The ‘Olympics’ are now so gagantuan they defy logic. Every city that hosts does so knowing it risks disasters outside its control. Terrorism in Munich and Atlanta, boycotts in Los Angeles and Moscow, student massacre and the Black power salute in Mexico, run-away budgets for Montreal and London(?) and doping, Seoul, Sydney, Athens et al.
Already, Beijing has murder, doping and a war. Not bad for day one.
With all these factors outside their control, it is not too surprising that all host cities put so much energy and so much money into the one element that is in their control, the Opening Ceremony.
As Lois Jacobs, who was responsible for producing the magical opening ceremony at Athens, puts it “A ceremony is a huge opportunity for the host city to make a statement about itself to its own people and to the world at large. With an audience of 4.3 billion, it’s the biggest brand experience or excercise in brand communication that you can get”.
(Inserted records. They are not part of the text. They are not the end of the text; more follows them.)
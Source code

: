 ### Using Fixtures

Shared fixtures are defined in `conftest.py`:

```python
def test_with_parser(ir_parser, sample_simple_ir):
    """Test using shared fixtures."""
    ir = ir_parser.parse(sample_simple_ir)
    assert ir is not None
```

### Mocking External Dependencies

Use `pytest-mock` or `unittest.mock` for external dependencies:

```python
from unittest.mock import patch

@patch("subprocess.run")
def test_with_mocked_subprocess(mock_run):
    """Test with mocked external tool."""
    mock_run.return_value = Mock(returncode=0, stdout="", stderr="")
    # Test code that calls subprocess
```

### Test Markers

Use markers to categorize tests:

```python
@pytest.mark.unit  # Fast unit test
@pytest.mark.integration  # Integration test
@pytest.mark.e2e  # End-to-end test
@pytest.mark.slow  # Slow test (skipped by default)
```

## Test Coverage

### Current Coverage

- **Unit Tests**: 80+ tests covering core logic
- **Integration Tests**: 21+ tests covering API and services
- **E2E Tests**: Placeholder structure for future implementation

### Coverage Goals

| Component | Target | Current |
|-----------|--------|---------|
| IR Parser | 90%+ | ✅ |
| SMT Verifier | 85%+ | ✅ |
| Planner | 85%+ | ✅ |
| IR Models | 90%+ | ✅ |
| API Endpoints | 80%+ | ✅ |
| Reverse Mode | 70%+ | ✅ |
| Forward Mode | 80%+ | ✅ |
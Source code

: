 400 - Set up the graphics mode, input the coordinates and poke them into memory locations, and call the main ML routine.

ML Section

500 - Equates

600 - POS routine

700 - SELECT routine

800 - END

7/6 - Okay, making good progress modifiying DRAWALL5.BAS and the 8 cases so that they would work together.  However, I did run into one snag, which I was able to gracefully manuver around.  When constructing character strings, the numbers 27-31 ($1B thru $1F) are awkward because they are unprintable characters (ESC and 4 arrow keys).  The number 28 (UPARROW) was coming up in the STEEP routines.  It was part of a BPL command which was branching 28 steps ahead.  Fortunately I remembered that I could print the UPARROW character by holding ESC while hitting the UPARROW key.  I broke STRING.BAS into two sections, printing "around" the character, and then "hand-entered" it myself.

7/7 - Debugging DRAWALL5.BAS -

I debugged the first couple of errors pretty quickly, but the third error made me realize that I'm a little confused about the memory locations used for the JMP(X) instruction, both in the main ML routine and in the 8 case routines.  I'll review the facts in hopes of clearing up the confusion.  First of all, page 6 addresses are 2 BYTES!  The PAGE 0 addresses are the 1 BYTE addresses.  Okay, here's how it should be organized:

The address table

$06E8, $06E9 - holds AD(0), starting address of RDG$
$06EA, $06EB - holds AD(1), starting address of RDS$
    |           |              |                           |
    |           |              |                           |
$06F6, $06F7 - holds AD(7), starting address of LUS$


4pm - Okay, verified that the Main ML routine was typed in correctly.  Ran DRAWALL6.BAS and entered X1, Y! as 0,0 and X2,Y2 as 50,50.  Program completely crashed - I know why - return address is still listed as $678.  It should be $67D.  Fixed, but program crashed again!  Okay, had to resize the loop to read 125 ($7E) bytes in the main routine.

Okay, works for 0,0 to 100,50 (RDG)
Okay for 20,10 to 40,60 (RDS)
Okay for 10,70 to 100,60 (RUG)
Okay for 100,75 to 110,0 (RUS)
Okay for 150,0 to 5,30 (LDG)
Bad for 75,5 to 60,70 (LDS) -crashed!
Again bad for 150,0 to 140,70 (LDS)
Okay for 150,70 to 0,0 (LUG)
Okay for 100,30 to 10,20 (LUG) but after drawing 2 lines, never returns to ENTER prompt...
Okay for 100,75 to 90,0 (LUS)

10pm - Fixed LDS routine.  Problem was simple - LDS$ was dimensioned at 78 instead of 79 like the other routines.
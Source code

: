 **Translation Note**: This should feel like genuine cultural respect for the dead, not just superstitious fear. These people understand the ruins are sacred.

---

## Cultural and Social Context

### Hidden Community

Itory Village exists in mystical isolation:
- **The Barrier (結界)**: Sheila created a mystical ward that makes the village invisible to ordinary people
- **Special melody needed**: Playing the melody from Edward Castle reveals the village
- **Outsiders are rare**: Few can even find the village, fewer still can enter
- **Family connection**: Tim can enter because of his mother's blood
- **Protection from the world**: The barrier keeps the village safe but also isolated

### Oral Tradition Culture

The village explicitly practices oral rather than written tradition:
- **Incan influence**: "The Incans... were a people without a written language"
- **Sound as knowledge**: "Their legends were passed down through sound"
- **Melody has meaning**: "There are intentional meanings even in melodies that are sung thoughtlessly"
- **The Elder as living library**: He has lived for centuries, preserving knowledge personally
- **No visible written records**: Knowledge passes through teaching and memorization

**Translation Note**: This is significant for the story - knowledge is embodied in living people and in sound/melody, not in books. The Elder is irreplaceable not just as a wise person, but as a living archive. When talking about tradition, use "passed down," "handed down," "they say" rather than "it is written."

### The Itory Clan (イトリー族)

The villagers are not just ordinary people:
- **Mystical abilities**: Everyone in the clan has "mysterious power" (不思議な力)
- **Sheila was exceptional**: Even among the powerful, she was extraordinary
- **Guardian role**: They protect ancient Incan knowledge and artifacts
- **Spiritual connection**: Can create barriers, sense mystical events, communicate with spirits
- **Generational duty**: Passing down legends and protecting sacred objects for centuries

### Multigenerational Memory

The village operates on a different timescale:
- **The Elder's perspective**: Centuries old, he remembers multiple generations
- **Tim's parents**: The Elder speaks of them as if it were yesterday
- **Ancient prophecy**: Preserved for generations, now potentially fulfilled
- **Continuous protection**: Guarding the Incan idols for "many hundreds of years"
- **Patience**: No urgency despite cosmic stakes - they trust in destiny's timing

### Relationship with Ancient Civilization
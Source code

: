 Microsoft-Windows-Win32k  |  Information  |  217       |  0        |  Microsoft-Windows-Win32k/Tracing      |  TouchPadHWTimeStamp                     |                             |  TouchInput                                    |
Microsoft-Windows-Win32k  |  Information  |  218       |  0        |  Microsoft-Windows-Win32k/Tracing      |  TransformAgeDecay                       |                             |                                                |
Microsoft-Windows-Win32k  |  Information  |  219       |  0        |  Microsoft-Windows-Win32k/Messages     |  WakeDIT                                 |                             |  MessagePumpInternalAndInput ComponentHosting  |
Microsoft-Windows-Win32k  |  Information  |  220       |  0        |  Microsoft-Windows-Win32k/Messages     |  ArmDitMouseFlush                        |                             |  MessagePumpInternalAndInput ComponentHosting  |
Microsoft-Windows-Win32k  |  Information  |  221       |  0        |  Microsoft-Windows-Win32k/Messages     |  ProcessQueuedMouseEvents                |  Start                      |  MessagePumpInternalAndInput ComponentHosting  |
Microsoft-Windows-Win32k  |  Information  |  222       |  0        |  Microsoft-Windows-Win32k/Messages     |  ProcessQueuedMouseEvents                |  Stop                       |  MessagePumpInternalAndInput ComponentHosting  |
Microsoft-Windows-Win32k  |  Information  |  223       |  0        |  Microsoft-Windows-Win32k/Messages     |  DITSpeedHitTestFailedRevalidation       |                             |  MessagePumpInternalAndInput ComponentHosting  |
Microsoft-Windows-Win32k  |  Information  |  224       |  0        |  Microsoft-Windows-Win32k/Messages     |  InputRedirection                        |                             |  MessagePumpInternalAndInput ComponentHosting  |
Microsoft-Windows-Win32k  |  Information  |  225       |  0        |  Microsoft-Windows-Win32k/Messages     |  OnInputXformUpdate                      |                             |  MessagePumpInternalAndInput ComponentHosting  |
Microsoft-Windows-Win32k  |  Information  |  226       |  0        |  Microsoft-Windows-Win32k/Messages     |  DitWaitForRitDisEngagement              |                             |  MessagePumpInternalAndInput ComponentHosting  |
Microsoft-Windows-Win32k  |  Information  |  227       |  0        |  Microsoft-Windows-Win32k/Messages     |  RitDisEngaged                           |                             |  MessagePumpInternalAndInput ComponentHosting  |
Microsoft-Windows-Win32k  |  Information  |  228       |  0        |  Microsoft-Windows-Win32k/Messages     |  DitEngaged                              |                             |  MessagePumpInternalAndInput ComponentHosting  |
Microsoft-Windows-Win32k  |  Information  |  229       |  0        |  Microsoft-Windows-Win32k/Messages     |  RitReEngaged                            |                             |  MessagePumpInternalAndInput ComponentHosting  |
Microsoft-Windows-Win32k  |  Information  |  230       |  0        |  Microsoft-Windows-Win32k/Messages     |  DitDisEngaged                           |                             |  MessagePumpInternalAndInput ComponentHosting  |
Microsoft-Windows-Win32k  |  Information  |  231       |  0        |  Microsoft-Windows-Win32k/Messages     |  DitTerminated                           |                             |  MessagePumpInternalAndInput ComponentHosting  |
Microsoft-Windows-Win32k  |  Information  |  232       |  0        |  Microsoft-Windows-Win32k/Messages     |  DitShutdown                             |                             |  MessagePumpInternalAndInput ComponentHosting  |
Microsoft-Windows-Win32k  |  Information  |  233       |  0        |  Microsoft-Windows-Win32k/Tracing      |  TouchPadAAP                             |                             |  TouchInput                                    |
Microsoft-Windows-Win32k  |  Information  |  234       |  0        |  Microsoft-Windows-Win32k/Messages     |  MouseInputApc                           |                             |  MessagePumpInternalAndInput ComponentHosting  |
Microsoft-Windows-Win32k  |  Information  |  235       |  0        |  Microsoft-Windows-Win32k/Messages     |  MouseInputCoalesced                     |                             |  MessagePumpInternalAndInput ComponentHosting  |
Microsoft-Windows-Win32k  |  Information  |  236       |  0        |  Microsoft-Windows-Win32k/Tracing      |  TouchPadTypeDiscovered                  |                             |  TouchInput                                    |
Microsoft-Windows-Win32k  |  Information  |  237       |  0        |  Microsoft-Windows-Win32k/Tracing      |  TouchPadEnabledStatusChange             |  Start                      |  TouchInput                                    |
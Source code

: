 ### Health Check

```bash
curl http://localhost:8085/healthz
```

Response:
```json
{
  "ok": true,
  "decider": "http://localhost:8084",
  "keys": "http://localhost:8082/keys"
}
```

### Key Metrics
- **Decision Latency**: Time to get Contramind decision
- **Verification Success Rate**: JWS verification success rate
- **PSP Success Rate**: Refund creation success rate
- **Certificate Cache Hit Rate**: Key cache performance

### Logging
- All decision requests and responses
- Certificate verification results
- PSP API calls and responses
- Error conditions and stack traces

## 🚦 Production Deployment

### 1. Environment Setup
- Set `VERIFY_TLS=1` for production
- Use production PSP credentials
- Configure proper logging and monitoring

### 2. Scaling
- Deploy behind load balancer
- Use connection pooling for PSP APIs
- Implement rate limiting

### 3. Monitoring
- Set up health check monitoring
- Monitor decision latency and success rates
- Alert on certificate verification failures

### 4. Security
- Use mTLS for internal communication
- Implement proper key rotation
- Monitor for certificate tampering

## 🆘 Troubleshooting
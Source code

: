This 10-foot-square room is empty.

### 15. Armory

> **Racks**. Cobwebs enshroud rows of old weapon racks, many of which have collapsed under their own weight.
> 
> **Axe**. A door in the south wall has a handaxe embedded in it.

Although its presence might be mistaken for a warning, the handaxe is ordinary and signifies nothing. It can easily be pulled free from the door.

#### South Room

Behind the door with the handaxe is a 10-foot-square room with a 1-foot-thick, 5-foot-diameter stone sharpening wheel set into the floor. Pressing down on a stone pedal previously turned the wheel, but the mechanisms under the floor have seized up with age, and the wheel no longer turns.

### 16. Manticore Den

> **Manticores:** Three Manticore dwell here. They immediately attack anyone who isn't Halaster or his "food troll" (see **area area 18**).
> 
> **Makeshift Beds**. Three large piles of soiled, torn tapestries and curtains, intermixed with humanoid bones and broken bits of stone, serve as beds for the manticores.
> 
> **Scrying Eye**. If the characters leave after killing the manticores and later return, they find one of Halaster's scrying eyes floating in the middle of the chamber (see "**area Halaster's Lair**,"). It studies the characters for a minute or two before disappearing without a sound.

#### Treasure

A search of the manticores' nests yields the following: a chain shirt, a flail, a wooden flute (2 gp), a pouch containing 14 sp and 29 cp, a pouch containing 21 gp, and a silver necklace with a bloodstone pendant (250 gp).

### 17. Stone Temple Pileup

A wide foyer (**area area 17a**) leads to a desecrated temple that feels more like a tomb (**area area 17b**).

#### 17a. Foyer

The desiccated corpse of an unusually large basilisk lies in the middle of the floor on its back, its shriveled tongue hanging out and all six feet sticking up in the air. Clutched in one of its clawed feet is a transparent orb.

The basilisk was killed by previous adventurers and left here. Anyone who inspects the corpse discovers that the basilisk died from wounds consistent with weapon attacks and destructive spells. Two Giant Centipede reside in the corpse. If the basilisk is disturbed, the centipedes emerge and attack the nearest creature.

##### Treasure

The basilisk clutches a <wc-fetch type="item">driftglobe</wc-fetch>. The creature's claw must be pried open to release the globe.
Television audiences bacame seriously global in 1964, with the first live cross-Pacific broadcasts. Tokyo took advantage with an opening ceremony drawing the same superlatives we are reading now for Beijing. Every city since then has garnished similar praise. (In London in 1948, with post-war austerity and only a radio audience to impress, a military band and the release of 2,500 pigeons were ceremony enough.)
It is too early to assess the value of this stunning opening ceremony to the ‘world at large’. However, to the most important audience, ‘its own people’, the people of China, the value will be incalculable. Pride replacing the ‘years of humiliation’, a concept unfamiliar to most of us until recent press reports.
A final thought. Perhaps the greatest ever opening ceremony pitch was Berlin. Masterminded by Goebbels, immortalised on fim by Leni Riefenstahl, it gave Nazi Germany respectability!